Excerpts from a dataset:

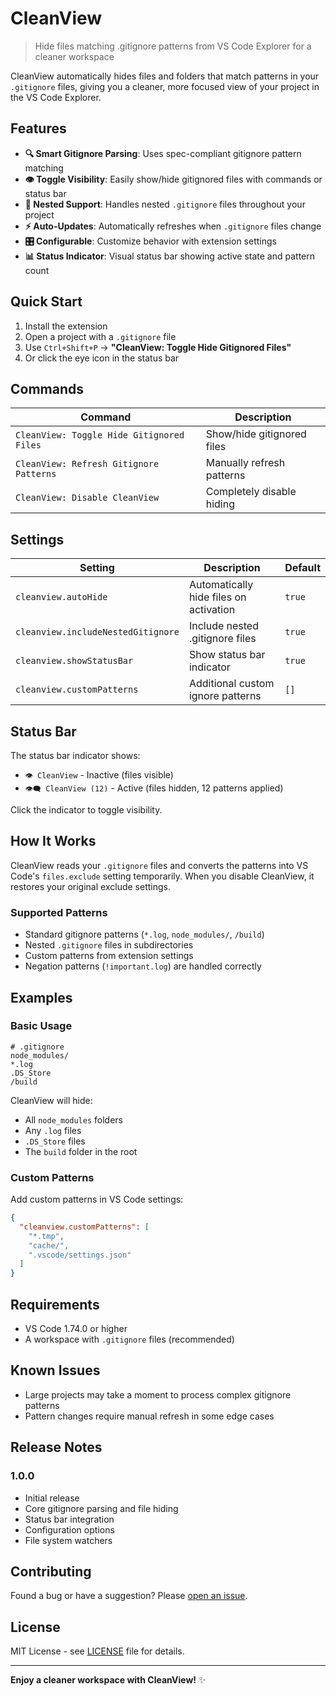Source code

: # CleanView

> Hide files matching .gitignore patterns from VS Code Explorer for a cleaner workspace

CleanView automatically hides files and folders that match patterns in your `.gitignore` files, giving you a cleaner, more focused view of your project in the VS Code Explorer.

## Features

- **🔍 Smart Gitignore Parsing**: Uses spec-compliant gitignore pattern matching
- **👁️ Toggle Visibility**: Easily show/hide gitignored files with commands or status bar
- **📁 Nested Support**: Handles nested `.gitignore` files throughout your project
- **⚡ Auto-Updates**: Automatically refreshes when `.gitignore` files change
- **🎛️ Configurable**: Customize behavior with extension settings
- **📊 Status Indicator**: Visual status bar showing active state and pattern count

## Quick Start

1. Install the extension
2. Open a project with a `.gitignore` file
3. Use `Ctrl+Shift+P` → **"CleanView: Toggle Hide Gitignored Files"**
4. Or click the eye icon in the status bar

## Commands

| Command | Description |
|---------|-------------|
| `CleanView: Toggle Hide Gitignored Files` | Show/hide gitignored files |
| `CleanView: Refresh Gitignore Patterns` | Manually refresh patterns |
| `CleanView: Disable CleanView` | Completely disable hiding |

## Settings

| Setting | Description | Default |
|---------|-------------|---------|
| `cleanview.autoHide` | Automatically hide files on activation | `true` |
| `cleanview.includeNestedGitignore` | Include nested .gitignore files | `true` |
| `cleanview.showStatusBar` | Show status bar indicator | `true` |
| `cleanview.customPatterns` | Additional custom ignore patterns | `[]` |

## Status Bar

The status bar indicator shows:
- `👁️ CleanView` - Inactive (files visible)
- `👁️‍🗨️ CleanView (12)` - Active (files hidden, 12 patterns applied)

Click the indicator to toggle visibility.

## How It Works

CleanView reads your `.gitignore` files and converts the patterns into VS Code's `files.exclude` setting temporarily. When you disable CleanView, it restores your original exclude settings.

### Supported Patterns

- Standard gitignore patterns (`*.log`, `node_modules/`, `/build`)
- Nested `.gitignore` files in subdirectories
- Custom patterns from extension settings
- Negation patterns (`!important.log`) are handled correctly

## Examples

### Basic Usage
```
# .gitignore
node_modules/
*.log
.DS_Store
/build
```

CleanView will hide:
- All `node_modules` folders
- Any `.log` files
- `.DS_Store` files
- The `build` folder in the root

### Custom Patterns
Add custom patterns in VS Code settings:
```json
{
  "cleanview.customPatterns": [
    "*.tmp",
    "cache/",
    ".vscode/settings.json"
  ]
}
```

## Requirements

- VS Code 1.74.0 or higher
- A workspace with `.gitignore` files (recommended)

## Known Issues

- Large projects may take a moment to process complex gitignore patterns
- Pattern changes require manual refresh in some edge cases

## Release Notes

### 1.0.0
- Initial release
- Core gitignore parsing and file hiding
- Status bar integration
- Configuration options
- File system watchers

## Contributing

Found a bug or have a suggestion? Please [open an issue](https://github.com/roxhens/cleanview/issues).

## License

MIT License - see [LICENSE](LICENSE) file for details.

---

**Enjoy a cleaner workspace with CleanView!** ✨
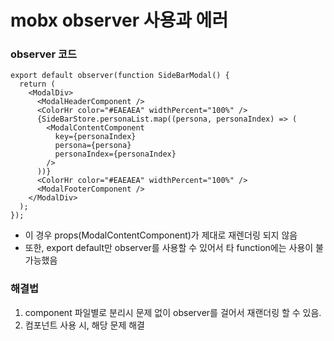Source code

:  # mobx observer 사용과 에러

### observer 코드

```react
export default observer(function SideBarModal() {
  return (
    <ModalDiv>
      <ModalHeaderComponent />
      <ColorHr color="#EAEAEA" widthPercent="100%" />
      {SideBarStore.personaList.map((persona, personaIndex) => (
        <ModalContentComponent
          key={personaIndex}
          persona={persona}
          personaIndex={personaIndex}
        />
      ))}
      <ColorHr color="#EAEAEA" widthPercent="100%" />
      <ModalFooterComponent />
    </ModalDiv>
  );
});
```

- 이 경우 props(ModalContentComponent)가 제대로 재렌더링 되지 않음
- 또한, export default만 observer를 사용할 수 있어서 타 function에는 사용이 불가능했음



### 해결법

1. component 파일별로 분리시 문제 없이 observer를 걸어서 재랜더링 할 수 있음.
2. <Observer> 컴포넌트 사용 시, 해당 문제 해결

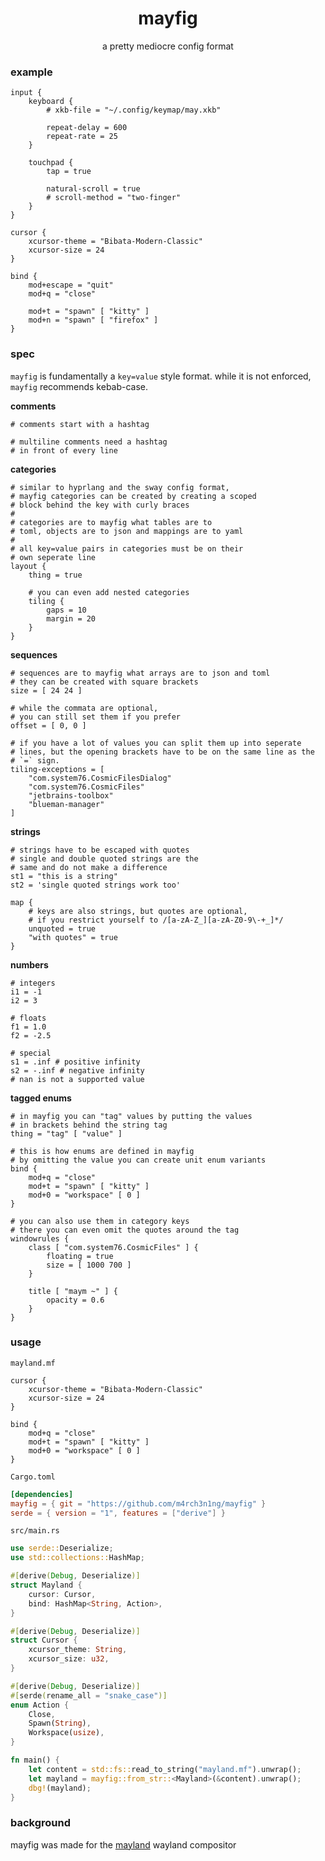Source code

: 
<h1 align="center">mayfig</h1>
<p align="center">a pretty mediocre config format</p>


### example

```properties
input {
    keyboard {
        # xkb-file = "~/.config/keymap/may.xkb"

        repeat-delay = 600
        repeat-rate = 25
    }

    touchpad {
        tap = true

        natural-scroll = true
        # scroll-method = "two-finger"
    }
}

cursor {
    xcursor-theme = "Bibata-Modern-Classic"
    xcursor-size = 24
}

bind {
    mod+escape = "quit"
    mod+q = "close"

    mod+t = "spawn" [ "kitty" ]
    mod+n = "spawn" [ "firefox" ]
}
```

### spec

`mayfig` is fundamentally a `key=value` style format.
while it is not enforced, `mayfig` recommends kebab-case.

**comments**

```properties
# comments start with a hashtag

# multiline comments need a hashtag
# in front of every line
```

**categories**

```properties
# similar to hyprlang and the sway config format,
# mayfig categories can be created by creating a scoped
# block behind the key with curly braces
#
# categories are to mayfig what tables are to
# toml, objects are to json and mappings are to yaml
#
# all key=value pairs in categories must be on their
# own seperate line
layout {
    thing = true

    # you can even add nested categories
    tiling {
        gaps = 10
        margin = 20
    }
}
```

**sequences**

```properties
# sequences are to mayfig what arrays are to json and toml
# they can be created with square brackets
size = [ 24 24 ]

# while the commata are optional,
# you can still set them if you prefer
offset = [ 0, 0 ]

# if you have a lot of values you can split them up into seperate
# lines, but the opening brackets have to be on the same line as the
# `=` sign.
tiling-exceptions = [
    "com.system76.CosmicFilesDialog"
    "com.system76.CosmicFiles"
    "jetbrains-toolbox"
    "blueman-manager"
]
```

**strings**

```properties
# strings have to be escaped with quotes
# single and double quoted strings are the
# same and do not make a difference
st1 = "this is a string"
st2 = 'single quoted strings work too'

map {
    # keys are also strings, but quotes are optional,
    # if you restrict yourself to /[a-zA-Z_][a-zA-Z0-9\-+_]*/
    unquoted = true
    "with quotes" = true
}
```

**numbers**

```properties
# integers
i1 = -1
i2 = 3

# floats
f1 = 1.0
f2 = -2.5

# special
s1 = .inf # positive infinity
s2 = -.inf # negative infinity
# nan is not a supported value
```

**tagged enums**

```properties
# in mayfig you can "tag" values by putting the values
# in brackets behind the string tag
thing = "tag" [ "value" ]

# this is how enums are defined in mayfig
# by omitting the value you can create unit enum variants
bind {
    mod+q = "close"
    mod+t = "spawn" [ "kitty" ]
    mod+0 = "workspace" [ 0 ]
}

# you can also use them in category keys
# there you can even omit the quotes around the tag
windowrules {
    class [ "com.system76.CosmicFiles" ] {
        floating = true
        size = [ 1000 700 ]
    }

    title [ "maym ~" ] {
        opacity = 0.6
    }
}
```

### usage

`mayland.mf`
```properties
cursor {
    xcursor-theme = "Bibata-Modern-Classic"
    xcursor-size = 24
}

bind {
    mod+q = "close"
    mod+t = "spawn" [ "kitty" ]
    mod+0 = "workspace" [ 0 ]
}
```

`Cargo.toml`
```toml
[dependencies]
mayfig = { git = "https://github.com/m4rch3n1ng/mayfig" }
serde = { version = "1", features = ["derive"] }
```

`src/main.rs`
```rust
use serde::Deserialize;
use std::collections::HashMap;

#[derive(Debug, Deserialize)]
struct Mayland {
    cursor: Cursor,
    bind: HashMap<String, Action>,
}

#[derive(Debug, Deserialize)]
struct Cursor {
    xcursor_theme: String,
    xcursor_size: u32,
}

#[derive(Debug, Deserialize)]
#[serde(rename_all = "snake_case")]
enum Action {
    Close,
    Spawn(String),
    Workspace(usize),
}

fn main() {
    let content = std::fs::read_to_string("mayland.mf").unwrap();
    let mayland = mayfig::from_str::<Mayland>(&content).unwrap();
    dbg!(mayland);
}
```

### background

mayfig was made for the [mayland](https://github.com/m4rch3n1ng/mayland) wayland compositor
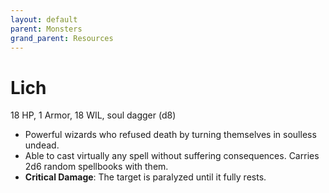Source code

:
 ```yaml
---
layout: default
parent: Monsters
grand_parent: Resources
---
```


# Lich

18 HP, 1 Armor, 18 WIL, soul dagger (d8)

- Powerful wizards who refused death by turning themselves in soulless undead.
- Able to cast virtually any spell without suffering consequences. Carries 2d6 random spellbooks with them.
- **Critical Damage**: The target is paralyzed until it fully rests.
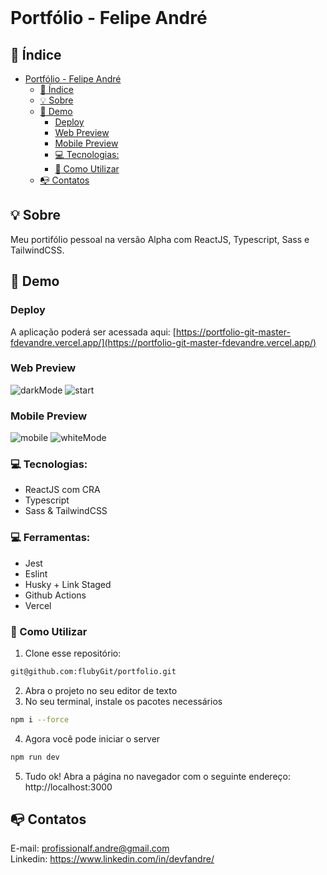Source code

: <br />

# Portfólio - Felipe André

## :checkered_flag: Índice

- [Portfólio - Felipe André](#portfólio---felipe-andré)
  - [:checkered_flag: Índice](#checkered_flag-índice)
  - [:bulb: Sobre](#bulb-sobre)
  - [:iphone: Demo](#iphone-demo)
    - [Deploy](#deploy)
    - [Web Preview](#web-preview)
    - [Mobile Preview](#mobile-preview)
    - [:computer: Tecnologias:](#computer-tecnologias)
    - [:wrench: Como Utilizar](#wrench-como-utilizar)
  - [:mailbox_with_no_mail: Contatos](#mailbox_with_no_mail-contatos)

## :bulb: Sobre

Meu portifólio pessoal na versão Alpha com ReactJS,
Typescript, Sass e TailwindCSS.

## :iphone: Demo

### Deploy

A aplicação poderá ser acessada aqui: [https://portfolio-git-master-fdevandre.vercel.app/](https://portfolio-git-master-fdevandre.vercel.app/)

### Web Preview

![darkMode](https://user-images.githubusercontent.com/49297012/93130211-98664800-f6a8-11ea-9360-51d1e3711d6a.png)
![start](https://user-images.githubusercontent.com/49297012/93129209-0742a180-f6a7-11ea-9182-b206a8c99eed.png)

### Mobile Preview

![mobile](https://user-images.githubusercontent.com/49297012/93129752-ea5a9e00-f6a7-11ea-8bd9-04479a7df437.png)
![whiteMode](https://user-images.githubusercontent.com/49297012/93130090-66ed7c80-f6a8-11ea-955d-40443e725cd4.png)

### :computer: Tecnologias:

- ReactJS com CRA
- Typescript
- Sass & TailwindCSS

### :computer: Ferramentas:

- Jest
- Eslint
- Husky + Link Staged
- Github Actions
- Vercel

### :wrench: Como Utilizar

1. Clone esse repositório:

```sh
git@github.com:flubyGit/portfolio.git
```

2. Abra o projeto no seu editor de texto
3. No seu terminal, instale os pacotes necessários

```sh
npm i --force
```

4. Agora você pode iniciar o server

```sh
npm run dev
```

5. Tudo ok! Abra a página no navegador com o seguinte endereço: http://localhost:3000

## :mailbox_with_no_mail: Contatos

E-mail: profissionalf.andre@gmail.com<br>
Linkedin: https://www.linkedin.com/in/devfandre/<br>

> [ABOUT THIS EXERCISE] If a line in the entries above holds "keys", include it in the count; report nothing but the resulting number.

> [SOLVED EXERCISE] 2